1

Reading in a batch of syslog files. Some of them have been compressed:

syslog
syslog.1
syslog.2.gz
syslog.3.gz
syslog.4.gz
with open(args.filename_path, "rb") as file:

Everything seems to work ok when using gzip.open in the with statement when the extension is gz:

with gzip.open(args.filename_path, "rb") as file:

How to get the gzip.open when it's a gz file but use open when it's a "normal" file.

gm3dmo
  • 345
  • 5
  • 17
  • Do you iterate and check the file endings to use either `with open(file)` or `with gz.open(file)`? – m.i.cosacak May 03 '21 at 15:42
  • 1
    I'm confused. You say everything works using gzip.open then ask how to get gzip.open to work with a gz file. Is the question how to know when to use open verses gzip.open? – tdelaney May 03 '21 at 15:46

3 Answers3

4

One way to do this is check if the file is gzipped and if it is, use gzip.open, otherwise use open.

import gzip

paths = ["foo.log", "bar.log.gz"]

def is_gzipped(path):
    return path.endswith(".gz")

for path in paths:
    open_fn = gzip.open if is_gzipped(path) else open
    with open_fn(path) as f:
        pass  # do things with file

A better way to check if a file is gzipped is to query the "magic numbers" and see if they match those of gzip. See https://stackoverflow.com/a/47080739/5666087 for more information.

def is_gzipped(path):
    with open(path, "rb") as f:
        return f.read(2) == b'\x1f\x8b'
jkr
  • 17,119
  • 2
  • 42
  • 68
  • It may also be better to have `is_gzipped` attempt `gzip.open` on the file and catch the exception. Then you are not extension dependent. – tdelaney May 03 '21 at 15:58
  • @tdelaney - good idea. what do you think about checking the magic numbers? – jkr May 03 '21 at 16:05
  • That's worked nicely thank you @tdelaney. Apologies, reading it back I wasn't absolutely clear in my original description, my problem was to make `with` happen with `gzip.open` when the file is compressed. – gm3dmo May 03 '21 at 16:11
  • I like the "magic" number suggestion also and will work that into my script too. – gm3dmo May 03 '21 at 16:14
  • @jakob I like the magic number test especially if you want to expand the number of compressors supported. Magic number isn't fool proof. You'll still want to wrap the gzip open in an exception handler just in case. And since you are doing that anyway, why bother with the magic number. – tdelaney May 04 '21 at 00:17
  • @tdelaney - interestingly, i was exploring the gzip module and it raises an exception if the magic numbers are not correct. https://github.com/python/cpython/blob/00726e51ade10c7e3535811eb700418725244230/Lib/gzip.py#L434-L435 – jkr May 04 '21 at 12:56
2

The hook_compressed() of the standard module fileinput that does exactly what you are asking for:

Transparently opens files compressed with gzip and bzip2 (recognized by the extensions .gz and .bz2) using the gzip and bz2 modules. If the filename extension is not .gz or .bz2, the file is opened normally (ie, using open() without any decompression).

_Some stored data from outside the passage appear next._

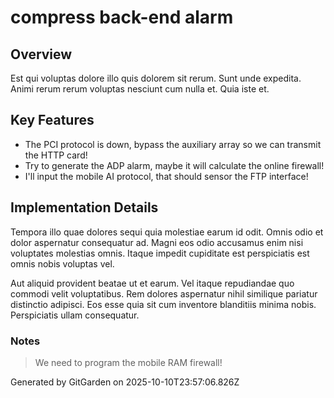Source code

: # compress back-end alarm

## Overview
Est qui voluptas dolore illo quis dolorem sit rerum. Sunt unde expedita. Animi rerum rerum voluptas nesciunt cum nulla et. Quia iste et.

## Key Features
- The PCI protocol is down, bypass the auxiliary array so we can transmit the HTTP card!
- Try to generate the ADP alarm, maybe it will calculate the online firewall!
- I'll input the mobile AI protocol, that should sensor the FTP interface!

## Implementation Details
Tempora illo quae dolores sequi quia molestiae earum id odit. Omnis odio et dolor aspernatur consequatur ad. Magni eos odio accusamus enim nisi voluptates molestias omnis. Itaque impedit cupiditate est perspiciatis est omnis nobis voluptas vel.
 Aut aliquid provident beatae ut et earum. Vel itaque repudiandae quo commodi velit voluptatibus. Rem dolores aspernatur nihil similique pariatur distinctio adipisci. Eos esse quia sit cum inventore blanditiis minima nobis. Perspiciatis ullam consequatur.

### Notes
> We need to program the mobile RAM firewall!

Generated by GitGarden on 2025-10-10T23:57:06.826Z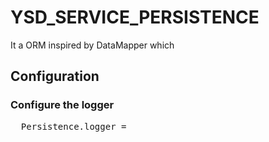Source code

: YSD_SERVICE_PERSISTENCE
=======================

<p>It a ORM inspired by DataMapper which</p>

<h2>Configuration</h2>

<h3>Configure the logger</h3>

<pre>
  Persistence.logger = 
</pre>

with fileinput.hook_compressed("test.txt.gz") as f:
   f.read()
with fileinput.hook_compressed("test.txt") as f:
    f.read()
Alexander Solovets
  • 2,447
  • 15
  • 22
1

It should work well. Here is an example for you:

In the OS:

cat test.txt
foo
bar

gzip test.txt

Even if the extension is not gz:

In the OS:

mv test.txt.gz test.txt

In Python: with gzip.open("test.txt") as f: print(f.read())

foo
bar

In Python:

with gzip.open("test.txt.gz") as f:
     print(f.read())
    
foo
bar

However, if the file is not gzip compressed, then you will get an exception IOError: Not a gzipped file.

quantummind
  • 2,086
  • 1
  • 14
  • 20